--- EXTRACTED DATA ---

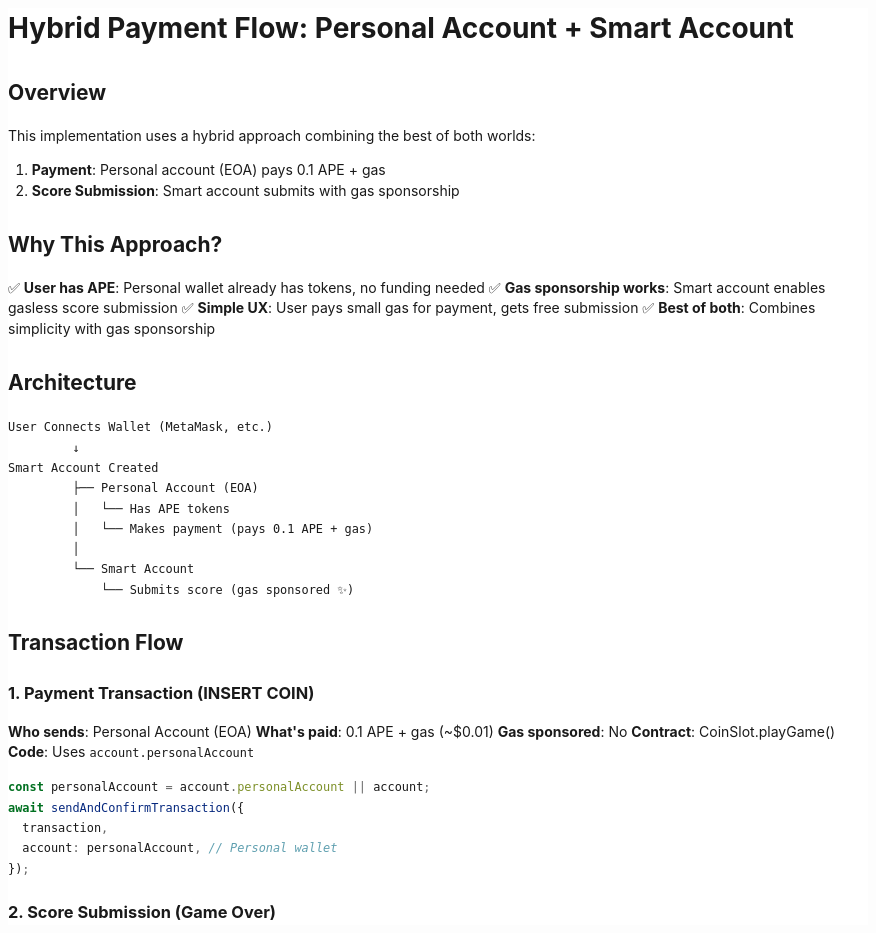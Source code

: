 # Hybrid Payment Flow: Personal Account + Smart Account

## Overview

This implementation uses a hybrid approach combining the best of both worlds:

1. **Payment**: Personal account (EOA) pays 0.1 APE + gas
2. **Score Submission**: Smart account submits with gas sponsorship

## Why This Approach?

✅ **User has APE**: Personal wallet already has tokens, no funding needed
✅ **Gas sponsorship works**: Smart account enables gasless score submission
✅ **Simple UX**: User pays small gas for payment, gets free submission
✅ **Best of both**: Combines simplicity with gas sponsorship

## Architecture

```
User Connects Wallet (MetaMask, etc.)
         ↓
Smart Account Created
         ├── Personal Account (EOA)
         │   └── Has APE tokens
         │   └── Makes payment (pays 0.1 APE + gas)
         │
         └── Smart Account
             └── Submits score (gas sponsored ✨)
```

## Transaction Flow

### 1. Payment Transaction (INSERT COIN)

**Who sends**: Personal Account (EOA)
**What's paid**: 0.1 APE + gas (~$0.01)
**Gas sponsored**: No
**Contract**: CoinSlot.playGame()
**Code**: Uses `account.personalAccount`

```typescript
const personalAccount = account.personalAccount || account;
await sendAndConfirmTransaction({
  transaction,
  account: personalAccount, // Personal wallet
});
```

### 2. Score Submission (Game Over)
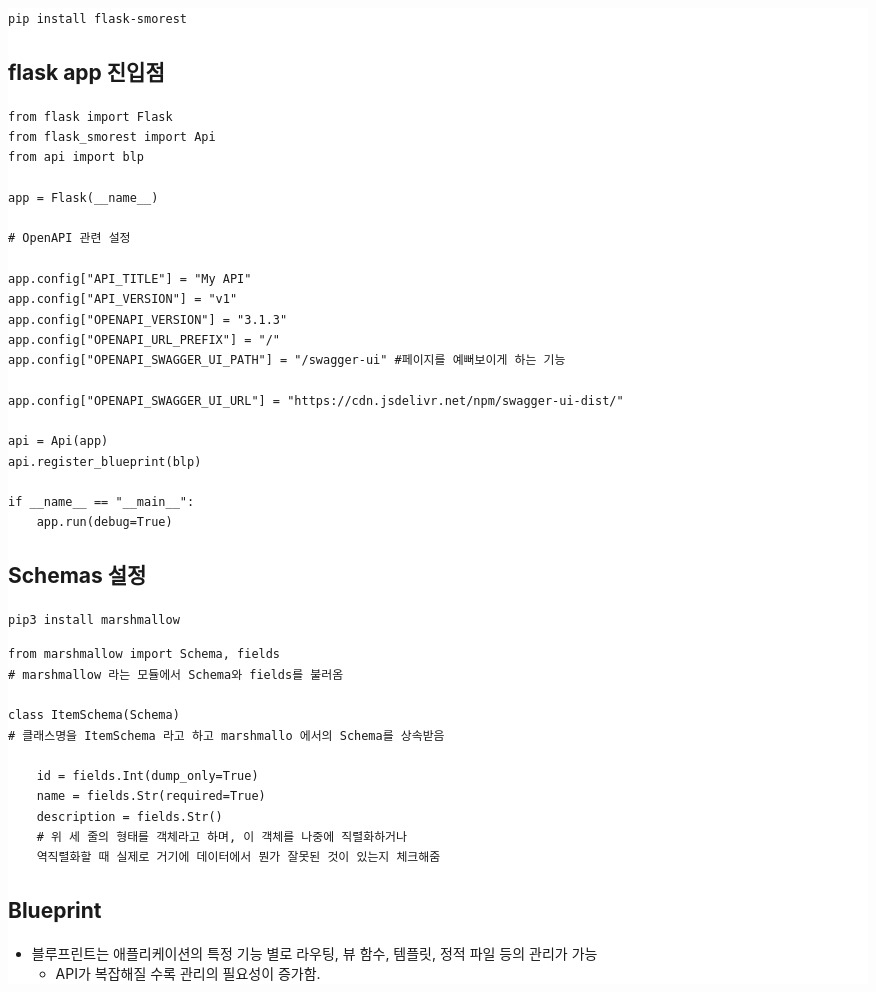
 ```
pip install flask-smorest
```

## flask app 진입점

```
from flask import Flask
from flask_smorest import Api
from api import blp

app = Flask(__name__)

# OpenAPI 관련 설정

app.config["API_TITLE"] = "My API"
app.config["API_VERSION"] = "v1"
app.config["OPENAPI_VERSION"] = "3.1.3"
app.config["OPENAPI_URL_PREFIX"] = "/"
app.config["OPENAPI_SWAGGER_UI_PATH"] = "/swagger-ui" #페이지를 예뻐보이게 하는 기능

app.config["OPENAPI_SWAGGER_UI_URL"] = "https://cdn.jsdelivr.net/npm/swagger-ui-dist/"

api = Api(app)
api.register_blueprint(blp)

if __name__ == "__main__":
    app.run(debug=True)
```

## Schemas 설정

`pip3 install marshmallow`

```
from marshmallow import Schema, fields
# marshmallow 라는 모듈에서 Schema와 fields를 불러옴

class ItemSchema(Schema)
# 클래스명을 ItemSchema 라고 하고 marshmallo 에서의 Schema를 상속받음

    id = fields.Int(dump_only=True)
    name = fields.Str(required=True)
    description = fields.Str()
    # 위 세 줄의 형태를 객체라고 하며, 이 객체를 나중에 직렬화하거나
    역직렬화할 때 실제로 거기에 데이터에서 뭔가 잘못된 것이 있는지 체크해줌
```

## Blueprint

- 블루프린트는 애플리케이션의 특정 기능 별로 라우팅, 뷰 함수, 템플릿, 정적 파일 등의 관리가 가능
  - API가 복잡해질 수록 관리의 필요성이 증가함.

---

▸ ASSIGNED TASK
The line containing "## Why This Approach?" marks the end: retype every line from the first one in the listing up to and including it, without pictures.

▸ ANSWER SPACE
Source code

: # Hybrid Payment Flow: Personal Account + Smart Account

## Overview

This implementation uses a hybrid approach combining the best of both worlds:

1. **Payment**: Personal account (EOA) pays 0.1 APE + gas
2. **Score Submission**: Smart account submits with gas sponsorship

## Why This Approach?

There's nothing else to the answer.